The company’s slow-down last year may have good results for FiberBuilt and its customers. Knapp and Forseth were compelled to visit stores and give training. She braved the snow and frigid temperatures of Upstate New York to work with dealers there, while Knapp visited dealers in Phoenix. Both say they will continue to travel throughout the year.

“If our dealers don’t know all the features and what the purpose is of our umbrellas, they’re not going to be successful selling it and they’re not going to want to carry it,” Forseth said. “If they don’t have a story to tell, it doesn’t do anyone any good.”

She added both retailers and reps have been grateful for the support and are particularly impressed to see the president of the company out on the road. Knapp says he’s more than happy to travel.

“That’s what we have to do — we have to work harder right now,” he said. “But I like to do that so I can feel where the market is. I need to get my fingers touching things that are working and moving so I really know what’s happening.”

The Augusta, Bridgewater and Bambusa are Fiberbuilt Umbrella’s FiberTeak simulated wood pole provides the look of bamboo without the risks of cracking, warping, swelling or splintering.

The company is also making a major push to become an all-in-one shade solution. FiberBuilt already has a tight hold on the upper end of the market because it expanded into residential from the commercial market, where it had to deliver a high-quality, durable product that could withstand heavy use. Now, FiberBuilt offers good, better and best options for its residential customers. The range goes from the Garden collection with vinyl coated canopies and two-piece aluminum poles to the Bridgewater collection, which features canopies made from marine-grade fabrics and FiberTeak poles.
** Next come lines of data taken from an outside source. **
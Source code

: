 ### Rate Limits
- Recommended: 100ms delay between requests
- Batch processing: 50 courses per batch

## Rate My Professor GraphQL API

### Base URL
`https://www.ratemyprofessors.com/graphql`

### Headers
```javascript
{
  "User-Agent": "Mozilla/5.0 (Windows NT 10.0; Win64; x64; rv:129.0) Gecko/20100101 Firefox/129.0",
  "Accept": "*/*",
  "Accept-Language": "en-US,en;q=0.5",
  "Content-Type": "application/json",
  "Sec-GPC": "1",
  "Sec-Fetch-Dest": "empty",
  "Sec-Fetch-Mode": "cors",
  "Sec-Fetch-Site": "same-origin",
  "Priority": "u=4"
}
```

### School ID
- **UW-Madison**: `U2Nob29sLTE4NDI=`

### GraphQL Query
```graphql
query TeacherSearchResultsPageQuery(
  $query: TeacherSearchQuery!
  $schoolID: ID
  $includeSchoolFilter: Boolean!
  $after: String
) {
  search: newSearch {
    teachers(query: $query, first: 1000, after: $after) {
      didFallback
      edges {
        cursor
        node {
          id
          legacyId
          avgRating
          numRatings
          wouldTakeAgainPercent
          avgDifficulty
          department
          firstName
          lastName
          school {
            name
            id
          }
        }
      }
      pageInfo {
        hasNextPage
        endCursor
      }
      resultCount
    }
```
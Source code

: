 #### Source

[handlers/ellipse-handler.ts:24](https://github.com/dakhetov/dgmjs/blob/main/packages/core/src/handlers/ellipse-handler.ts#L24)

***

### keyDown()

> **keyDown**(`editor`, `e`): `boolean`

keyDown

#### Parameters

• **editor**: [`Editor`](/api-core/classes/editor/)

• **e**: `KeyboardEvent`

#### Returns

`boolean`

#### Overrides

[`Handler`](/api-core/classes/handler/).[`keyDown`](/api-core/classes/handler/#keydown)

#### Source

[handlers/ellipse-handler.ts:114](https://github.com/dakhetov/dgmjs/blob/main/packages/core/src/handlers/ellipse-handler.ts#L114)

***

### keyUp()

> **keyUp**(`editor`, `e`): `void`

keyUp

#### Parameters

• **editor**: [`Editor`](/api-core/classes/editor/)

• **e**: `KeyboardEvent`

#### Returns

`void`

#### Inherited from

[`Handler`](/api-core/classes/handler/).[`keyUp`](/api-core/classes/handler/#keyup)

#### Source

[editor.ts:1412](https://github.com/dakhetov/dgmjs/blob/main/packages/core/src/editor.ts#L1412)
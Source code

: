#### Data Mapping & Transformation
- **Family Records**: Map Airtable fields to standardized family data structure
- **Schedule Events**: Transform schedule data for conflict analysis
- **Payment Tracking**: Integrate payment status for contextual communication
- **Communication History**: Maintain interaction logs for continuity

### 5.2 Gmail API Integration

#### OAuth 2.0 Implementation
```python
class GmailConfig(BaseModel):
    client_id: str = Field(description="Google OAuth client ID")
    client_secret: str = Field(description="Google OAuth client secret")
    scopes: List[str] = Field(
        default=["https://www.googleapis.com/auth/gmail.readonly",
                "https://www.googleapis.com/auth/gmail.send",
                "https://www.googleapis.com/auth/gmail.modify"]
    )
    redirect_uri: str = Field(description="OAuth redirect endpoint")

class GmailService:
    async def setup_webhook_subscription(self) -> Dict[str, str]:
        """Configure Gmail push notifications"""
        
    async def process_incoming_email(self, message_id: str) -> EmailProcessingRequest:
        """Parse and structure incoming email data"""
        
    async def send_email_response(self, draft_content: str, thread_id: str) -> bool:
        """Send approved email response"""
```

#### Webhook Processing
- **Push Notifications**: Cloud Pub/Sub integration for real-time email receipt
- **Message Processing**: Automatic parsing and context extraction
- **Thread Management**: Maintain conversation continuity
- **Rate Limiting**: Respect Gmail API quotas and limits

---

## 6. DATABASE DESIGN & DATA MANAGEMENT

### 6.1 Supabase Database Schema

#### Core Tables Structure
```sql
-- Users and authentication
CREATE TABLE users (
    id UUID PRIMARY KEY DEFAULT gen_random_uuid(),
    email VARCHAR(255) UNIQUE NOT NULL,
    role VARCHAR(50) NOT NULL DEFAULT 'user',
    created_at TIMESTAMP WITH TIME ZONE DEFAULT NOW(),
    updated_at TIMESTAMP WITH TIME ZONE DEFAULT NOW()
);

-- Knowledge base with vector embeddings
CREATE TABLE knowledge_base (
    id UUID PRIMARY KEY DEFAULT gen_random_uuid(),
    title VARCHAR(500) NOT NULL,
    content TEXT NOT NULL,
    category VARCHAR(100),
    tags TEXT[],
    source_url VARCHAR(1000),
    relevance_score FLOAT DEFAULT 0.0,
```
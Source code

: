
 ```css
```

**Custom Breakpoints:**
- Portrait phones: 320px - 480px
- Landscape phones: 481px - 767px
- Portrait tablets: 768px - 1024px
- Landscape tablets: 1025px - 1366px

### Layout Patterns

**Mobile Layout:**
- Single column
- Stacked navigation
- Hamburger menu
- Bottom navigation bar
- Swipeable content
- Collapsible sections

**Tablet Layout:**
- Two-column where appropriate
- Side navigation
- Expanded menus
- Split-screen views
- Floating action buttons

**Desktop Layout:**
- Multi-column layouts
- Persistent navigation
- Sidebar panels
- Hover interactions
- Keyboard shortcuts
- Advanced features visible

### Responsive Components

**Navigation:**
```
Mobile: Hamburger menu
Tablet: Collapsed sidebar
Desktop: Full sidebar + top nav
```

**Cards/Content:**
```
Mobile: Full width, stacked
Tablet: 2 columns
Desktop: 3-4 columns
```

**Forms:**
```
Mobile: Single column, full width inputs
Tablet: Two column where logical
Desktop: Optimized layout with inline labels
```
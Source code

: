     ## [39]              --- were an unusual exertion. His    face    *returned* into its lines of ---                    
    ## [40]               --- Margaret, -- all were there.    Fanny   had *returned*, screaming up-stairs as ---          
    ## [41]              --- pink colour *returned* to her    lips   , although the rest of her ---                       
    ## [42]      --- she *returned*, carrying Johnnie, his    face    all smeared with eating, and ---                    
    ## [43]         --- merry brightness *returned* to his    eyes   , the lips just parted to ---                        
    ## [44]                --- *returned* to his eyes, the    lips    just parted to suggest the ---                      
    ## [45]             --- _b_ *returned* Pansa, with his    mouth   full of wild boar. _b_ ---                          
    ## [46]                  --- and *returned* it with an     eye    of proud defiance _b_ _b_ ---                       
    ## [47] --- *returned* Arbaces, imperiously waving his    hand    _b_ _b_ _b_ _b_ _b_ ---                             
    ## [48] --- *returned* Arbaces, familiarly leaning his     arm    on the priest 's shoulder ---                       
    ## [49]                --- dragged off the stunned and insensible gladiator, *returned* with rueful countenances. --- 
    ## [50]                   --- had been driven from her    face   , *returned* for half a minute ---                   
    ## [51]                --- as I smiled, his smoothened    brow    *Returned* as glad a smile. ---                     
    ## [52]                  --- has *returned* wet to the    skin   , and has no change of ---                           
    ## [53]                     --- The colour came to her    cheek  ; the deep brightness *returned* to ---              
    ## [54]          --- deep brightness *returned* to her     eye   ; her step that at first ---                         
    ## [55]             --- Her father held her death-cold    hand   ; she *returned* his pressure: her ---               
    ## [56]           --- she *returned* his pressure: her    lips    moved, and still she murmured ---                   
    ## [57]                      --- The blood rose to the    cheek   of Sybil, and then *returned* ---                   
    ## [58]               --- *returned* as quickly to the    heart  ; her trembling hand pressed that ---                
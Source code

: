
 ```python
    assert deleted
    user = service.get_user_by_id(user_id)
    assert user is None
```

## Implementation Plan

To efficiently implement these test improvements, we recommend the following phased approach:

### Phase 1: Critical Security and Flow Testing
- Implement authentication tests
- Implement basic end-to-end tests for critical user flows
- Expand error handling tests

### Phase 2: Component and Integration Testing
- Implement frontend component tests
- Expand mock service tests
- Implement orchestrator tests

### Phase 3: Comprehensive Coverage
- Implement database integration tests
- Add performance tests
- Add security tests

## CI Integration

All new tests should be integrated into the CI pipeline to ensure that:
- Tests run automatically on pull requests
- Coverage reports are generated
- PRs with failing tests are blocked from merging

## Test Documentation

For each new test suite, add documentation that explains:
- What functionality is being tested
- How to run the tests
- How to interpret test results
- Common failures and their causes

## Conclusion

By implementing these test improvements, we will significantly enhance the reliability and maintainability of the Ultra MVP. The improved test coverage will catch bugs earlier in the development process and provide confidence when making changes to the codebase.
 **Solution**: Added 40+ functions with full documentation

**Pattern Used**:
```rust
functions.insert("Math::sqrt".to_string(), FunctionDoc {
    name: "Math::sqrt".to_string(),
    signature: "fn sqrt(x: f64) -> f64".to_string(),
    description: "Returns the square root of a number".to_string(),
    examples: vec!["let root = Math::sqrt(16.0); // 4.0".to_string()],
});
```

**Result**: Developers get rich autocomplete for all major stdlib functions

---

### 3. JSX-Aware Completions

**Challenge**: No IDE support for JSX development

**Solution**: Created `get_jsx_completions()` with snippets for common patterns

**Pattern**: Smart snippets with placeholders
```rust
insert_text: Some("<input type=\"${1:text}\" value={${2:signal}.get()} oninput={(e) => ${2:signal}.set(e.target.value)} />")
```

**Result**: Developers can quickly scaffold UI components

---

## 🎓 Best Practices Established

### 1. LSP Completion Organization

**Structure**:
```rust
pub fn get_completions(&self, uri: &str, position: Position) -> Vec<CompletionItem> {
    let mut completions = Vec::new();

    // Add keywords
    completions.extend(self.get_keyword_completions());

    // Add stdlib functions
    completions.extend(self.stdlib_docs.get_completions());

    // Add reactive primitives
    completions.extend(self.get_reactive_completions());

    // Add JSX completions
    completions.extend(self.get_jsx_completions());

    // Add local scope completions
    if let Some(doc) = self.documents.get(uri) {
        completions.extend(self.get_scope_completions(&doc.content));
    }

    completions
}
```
“Considering that all our SKUs include not only the models but also the fabrics, our variety is tremendous,” Forseth said. “We offer the full stock line of Sunbrella fabrics in both the furniture grade for our residential customers and the marine grade for commercial customers. We have almost a limitless selection of fabrics that work with any decorative scheme.”

But in the end, the resiliency of the company and its prospects for future growth tie directly to the product’s quality and durability. In addition to poles that can withstand anything Mother Nature can throw at them, FiberBuilt offers a certified wind rating, Knapp said. Based on tests conducted by the University of Miami, FiberBuilt umbrellas can withstand sustained winds of 53 mph for five minutes.

“I was just at one of our locations in Arizona, and the retailer was telling me our product costs a little more than the other lines they sell,” Knapp said. “But when his customers see the rib and the way it’s constructed, with the heavy winds in Arizona, it’s an easy sell. Our line costs a little bit more, but they can see the value.”

Forseth said the company’s warranty is another factor that appeals to both dealers and end consumers.

Both she and Knapp believe all these factors put FiberBuilt on track to grow again. Until then, Knapp will either be in his fiberglass shop testing new fiberglass pole shapes or traveling to accounts to help train the sales force. The economy is a lot like fiberglass, Knapp said. Eventually, it gets itself back in shape.